As many of you know, I've been dealing with some really weird health issues since October. Just a collection of odd symptoms including an enlarged liver. For 2 months my internist told me that there was nothing wrong with me..."You're a tall woman and tall people can have larger organs." I called it big lady, big liver syndrome. When I went to her about problems with edema I'd been having, she told me that I should watch my salt intake.."There's a lot of hidden salt in things like Lean Cuisine." Of course, she never ASKED if I actually ate stuff like that. Anyway....
Thankfully, I got an appointment on New Years Eve with an angel named Connie Coburn, a nurse practitioner at OSU who actually believed me when I said something was wrong.

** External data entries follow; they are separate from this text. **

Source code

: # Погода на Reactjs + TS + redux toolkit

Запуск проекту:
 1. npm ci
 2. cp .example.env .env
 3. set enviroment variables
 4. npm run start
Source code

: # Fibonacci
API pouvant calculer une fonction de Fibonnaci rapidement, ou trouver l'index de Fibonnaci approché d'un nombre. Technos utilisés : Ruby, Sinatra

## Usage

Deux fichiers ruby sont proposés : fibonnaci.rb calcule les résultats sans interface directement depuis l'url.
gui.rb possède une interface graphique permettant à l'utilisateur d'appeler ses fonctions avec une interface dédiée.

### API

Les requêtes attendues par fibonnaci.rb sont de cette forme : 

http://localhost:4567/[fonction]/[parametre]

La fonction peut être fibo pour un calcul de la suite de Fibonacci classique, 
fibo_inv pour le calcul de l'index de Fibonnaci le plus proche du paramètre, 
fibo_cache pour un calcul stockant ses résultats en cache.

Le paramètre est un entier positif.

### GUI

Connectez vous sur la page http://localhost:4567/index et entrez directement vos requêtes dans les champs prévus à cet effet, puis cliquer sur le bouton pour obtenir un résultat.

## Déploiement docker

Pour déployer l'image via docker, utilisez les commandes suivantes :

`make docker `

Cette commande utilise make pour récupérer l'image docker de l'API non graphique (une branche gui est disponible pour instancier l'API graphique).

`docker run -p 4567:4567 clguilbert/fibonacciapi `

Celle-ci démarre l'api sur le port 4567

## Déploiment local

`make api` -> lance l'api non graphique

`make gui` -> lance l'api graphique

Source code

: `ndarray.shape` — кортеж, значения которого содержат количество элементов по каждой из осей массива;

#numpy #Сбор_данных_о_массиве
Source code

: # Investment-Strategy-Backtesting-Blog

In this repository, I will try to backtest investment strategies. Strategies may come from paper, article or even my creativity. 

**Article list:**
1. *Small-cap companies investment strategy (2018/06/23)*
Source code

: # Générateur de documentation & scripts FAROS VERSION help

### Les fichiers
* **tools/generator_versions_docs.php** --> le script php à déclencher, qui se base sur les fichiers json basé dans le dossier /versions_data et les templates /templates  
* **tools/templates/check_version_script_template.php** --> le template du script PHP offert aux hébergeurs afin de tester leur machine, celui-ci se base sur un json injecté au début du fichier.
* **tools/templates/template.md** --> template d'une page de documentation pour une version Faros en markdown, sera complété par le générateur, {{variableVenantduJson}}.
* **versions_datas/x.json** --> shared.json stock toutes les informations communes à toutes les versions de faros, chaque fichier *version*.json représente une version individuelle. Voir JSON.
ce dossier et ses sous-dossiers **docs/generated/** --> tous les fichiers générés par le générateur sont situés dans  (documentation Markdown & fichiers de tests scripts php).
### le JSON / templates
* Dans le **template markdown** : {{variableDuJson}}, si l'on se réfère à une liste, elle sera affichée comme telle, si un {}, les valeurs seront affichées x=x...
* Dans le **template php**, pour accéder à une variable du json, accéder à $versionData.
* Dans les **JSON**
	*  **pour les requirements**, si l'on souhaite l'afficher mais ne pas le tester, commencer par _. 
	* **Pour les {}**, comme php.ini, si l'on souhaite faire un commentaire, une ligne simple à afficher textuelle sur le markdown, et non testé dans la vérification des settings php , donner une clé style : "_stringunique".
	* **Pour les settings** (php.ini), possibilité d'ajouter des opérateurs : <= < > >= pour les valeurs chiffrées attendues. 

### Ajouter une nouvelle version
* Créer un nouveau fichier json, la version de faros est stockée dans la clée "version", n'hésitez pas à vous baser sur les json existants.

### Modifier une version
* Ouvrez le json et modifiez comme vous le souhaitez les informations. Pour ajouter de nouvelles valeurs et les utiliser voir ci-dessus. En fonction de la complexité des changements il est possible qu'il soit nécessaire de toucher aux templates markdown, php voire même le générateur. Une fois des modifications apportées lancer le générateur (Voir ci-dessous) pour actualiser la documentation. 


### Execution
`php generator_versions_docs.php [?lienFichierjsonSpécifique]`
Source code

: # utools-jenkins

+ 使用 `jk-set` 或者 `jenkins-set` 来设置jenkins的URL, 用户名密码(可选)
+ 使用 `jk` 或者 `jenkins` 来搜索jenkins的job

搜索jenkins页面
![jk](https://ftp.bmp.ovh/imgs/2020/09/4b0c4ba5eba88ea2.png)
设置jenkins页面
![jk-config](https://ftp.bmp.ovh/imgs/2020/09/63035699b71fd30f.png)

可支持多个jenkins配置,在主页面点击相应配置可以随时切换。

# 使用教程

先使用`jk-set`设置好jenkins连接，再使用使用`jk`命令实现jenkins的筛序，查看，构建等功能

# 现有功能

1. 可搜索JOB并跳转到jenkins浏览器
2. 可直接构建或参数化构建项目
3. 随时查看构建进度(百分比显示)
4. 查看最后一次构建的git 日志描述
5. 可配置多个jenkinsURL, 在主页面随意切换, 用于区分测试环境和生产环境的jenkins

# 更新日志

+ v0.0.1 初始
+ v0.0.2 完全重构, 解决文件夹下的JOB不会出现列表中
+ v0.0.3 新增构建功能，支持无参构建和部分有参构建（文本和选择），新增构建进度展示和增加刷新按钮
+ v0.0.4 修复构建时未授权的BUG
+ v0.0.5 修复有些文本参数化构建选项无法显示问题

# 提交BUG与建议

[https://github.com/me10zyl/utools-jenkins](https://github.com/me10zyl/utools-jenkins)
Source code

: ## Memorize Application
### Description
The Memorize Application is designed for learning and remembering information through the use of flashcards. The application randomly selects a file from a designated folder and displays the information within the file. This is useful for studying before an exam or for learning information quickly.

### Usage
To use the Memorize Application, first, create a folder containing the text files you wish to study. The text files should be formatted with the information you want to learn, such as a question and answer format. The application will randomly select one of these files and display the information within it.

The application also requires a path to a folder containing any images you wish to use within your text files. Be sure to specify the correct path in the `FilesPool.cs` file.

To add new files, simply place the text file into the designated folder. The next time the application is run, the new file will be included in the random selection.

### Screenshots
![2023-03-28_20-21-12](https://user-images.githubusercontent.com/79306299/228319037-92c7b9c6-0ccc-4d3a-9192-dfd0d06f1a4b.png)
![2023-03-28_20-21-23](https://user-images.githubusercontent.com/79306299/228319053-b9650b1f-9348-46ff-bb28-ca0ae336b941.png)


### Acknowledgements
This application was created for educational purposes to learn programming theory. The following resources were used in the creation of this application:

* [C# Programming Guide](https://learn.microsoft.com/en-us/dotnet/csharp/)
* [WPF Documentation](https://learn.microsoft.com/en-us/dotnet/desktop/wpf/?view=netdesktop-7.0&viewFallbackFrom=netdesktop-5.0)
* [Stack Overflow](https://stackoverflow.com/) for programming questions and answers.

Well, after 33 blood tests since the start of the year, a liver MRI and an upper endoscopy, it turns out I have a rare blood disorder called Primary Amyloidosis. Only about 3,000 new cases are diagnosed in the US every year. Basically, from what I understand, my bone marrow is soooo incredibly awesome that its producing antibodies that my body cannot break down. Sounds great, right??? Super-duper, everlasting antibodies ready to protect me at a moment's notice??? Yeah, not so much. Since my body can't break them down, they collect in my tissues potentially causing damage to heart, kidneys, liver, spleen, nerves, intestines, skin, tongue and blood vessels. No mention of lions and tigers and bears but plenty of "oh my!"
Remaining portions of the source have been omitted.